<<<<

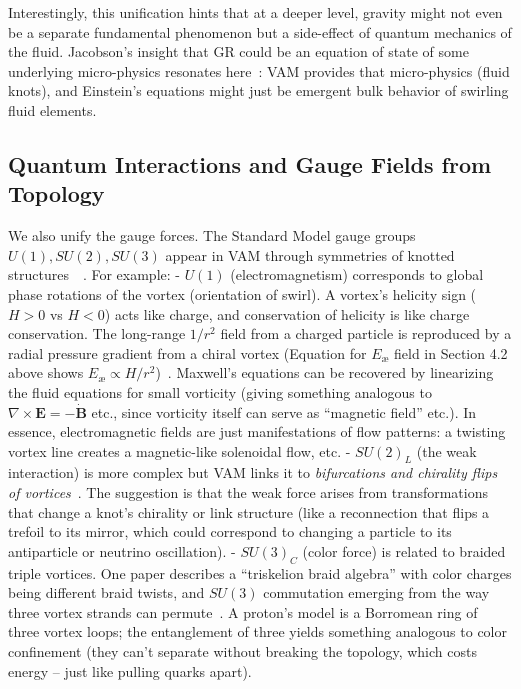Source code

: \documentclass[a4paper,12pt]{article}
\begin{document}
    Interestingly, this unification hints that at a deeper level, gravity might not even be a separate fundamental phenomenon but a side-effect of quantum mechanics of the fluid. Jacobson’s insight that GR could be an equation of state of some underlying micro-physics resonates here~\cite{reference_153}: VAM provides that micro-physics (fluid knots), and Einstein’s equations might just be emergent bulk behavior of swirling fluid elements.

    \subsection{Quantum Interactions and Gauge Fields from Topology}
    We also unify the gauge forces. The Standard Model gauge groups $U(1), SU(2), SU(3)$ appear in VAM through symmetries of knotted structures~\cite{reference_154}~\cite{reference_155}. For example:
    - $U(1)$ (electromagnetism) corresponds to global phase rotations of the vortex (orientation of swirl). A vortex’s helicity sign ($H>0$ vs $H<0$) acts like charge, and conservation of helicity is like charge conservation. The long-range $1/r^2$ field from a charged particle is reproduced by a radial pressure gradient from a chiral vortex (Equation for $E_{\text{\ae}}$ field in Section 4.2 above shows $E_{\text{\ae}} \propto H/r^2$)~\cite{reference_156}. Maxwell’s equations can be recovered by linearizing the fluid equations for small vorticity (giving something analogous to $\nabla \times \mathbf{E} = -\dot{\mathbf{B}}$ etc., since vorticity itself can serve as “magnetic field” etc.). In essence, electromagnetic fields are just manifestations of flow patterns: a twisting vortex line creates a magnetic-like solenoidal flow, etc.
    - $SU(2)_L$ (the weak interaction) is more complex but VAM links it to \emph{bifurcations and chirality flips of vortices}~\cite{reference_157}. The suggestion is that the weak force arises from transformations that change a knot’s chirality or link structure (like a reconnection that flips a trefoil to its mirror, which could correspond to changing a particle to its antiparticle or neutrino oscillation).
    - $SU(3)_C$ (color force) is related to braided triple vortices. One paper describes a “triskelion braid algebra” with color charges being different braid twists, and $SU(3)$ commutation emerging from the way three vortex strands can permute~\cite{reference_158}. A proton’s model is a Borromean ring of three vortex loops; the entanglement of three yields something analogous to color confinement (they can’t separate without breaking the topology, which costs energy – just like pulling quarks apart).
\end{document}
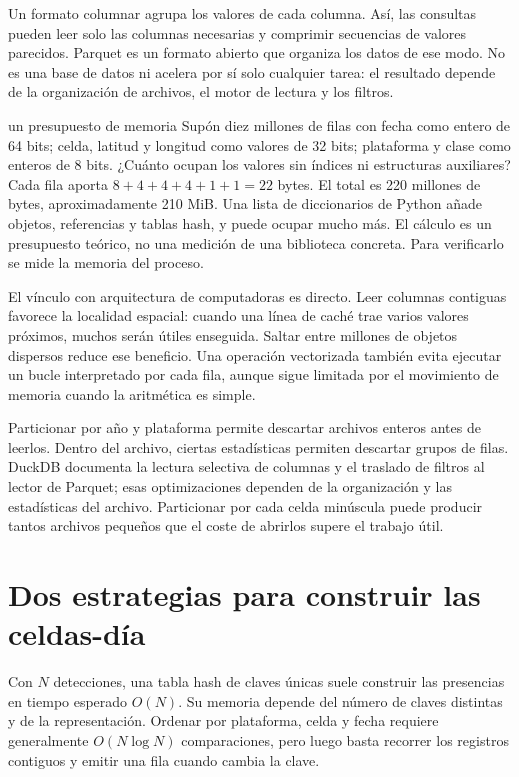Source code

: Un formato columnar agrupa los valores de cada columna. Así, las consultas pueden
leer solo las columnas necesarias y comprimir secuencias de valores parecidos. Parquet
es un formato abierto que organiza los datos de ese modo. No es una
base de datos ni acelera por sí solo cualquier tarea: el resultado depende de la
organización de archivos, el motor de lectura y los filtros.

\begin{ejemplo}{un presupuesto de memoria}
Supón diez millones de filas con fecha como entero de 64 bits; celda, latitud y longitud
como valores de 32 bits; plataforma y clase como enteros de 8 bits. ¿Cuánto ocupan los
valores sin índices ni estructuras auxiliares?
\solucion Cada fila aporta $8+4+4+4+1+1=22$ bytes. El total es 220 millones de bytes,
aproximadamente 210 MiB. Una lista de diccionarios de Python añade objetos, referencias
y tablas hash, y puede ocupar mucho más. El cálculo es un presupuesto teórico, no una
medición de una biblioteca concreta. Para verificarlo se mide la memoria del proceso.
\end{ejemplo}

El vínculo con arquitectura de computadoras es directo. Leer columnas contiguas favorece
la localidad espacial: cuando una línea de caché trae varios valores próximos, muchos
serán útiles enseguida. Saltar entre millones de objetos dispersos reduce ese beneficio.
Una operación vectorizada también evita ejecutar un bucle interpretado por cada fila,
aunque sigue limitada por el movimiento de memoria cuando la aritmética es simple.

Particionar por año y plataforma permite descartar archivos enteros antes de leerlos.
Dentro del archivo, ciertas estadísticas permiten descartar grupos de filas. DuckDB
documenta la lectura selectiva de columnas y el traslado de filtros al lector de
Parquet; esas optimizaciones dependen de la organización y las estadísticas del archivo.
 Particionar por cada celda minúscula puede producir tantos archivos
pequeños que el coste de abrirlos supere el trabajo útil.

\FloatBarrier
\section{Dos estrategias para construir las celdas-día}

Con $N$ detecciones, una tabla hash de claves únicas suele construir las presencias
en tiempo esperado $O(N)$. Su memoria depende del número de claves distintas y de la
representación. Ordenar por plataforma, celda y fecha requiere generalmente
$O(N\log N)$ comparaciones, pero luego basta recorrer los registros contiguos y
emitir una fila cuando cambia la clave.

>>>>

* [TASK DETAILS] Only the lines from the beginning of the listing through the line with "We also unify", both ends included, are to be repeated exactly; pictures stay out.

* [PROBLEM SOLUTION]
Source code

: \documentclass[a4paper,12pt]{article}
\begin{document}
    Interestingly, this unification hints that at a deeper level, gravity might not even be a separate fundamental phenomenon but a side-effect of quantum mechanics of the fluid. Jacobson’s insight that GR could be an equation of state of some underlying micro-physics resonates here~\cite{reference_153}: VAM provides that micro-physics (fluid knots), and Einstein’s equations might just be emergent bulk behavior of swirling fluid elements.

    \subsection{Quantum Interactions and Gauge Fields from Topology}
    We also unify the gauge forces. The Standard Model gauge groups $U(1), SU(2), SU(3)$ appear in VAM through symmetries of knotted structures~\cite{reference_154}~\cite{reference_155}. For example:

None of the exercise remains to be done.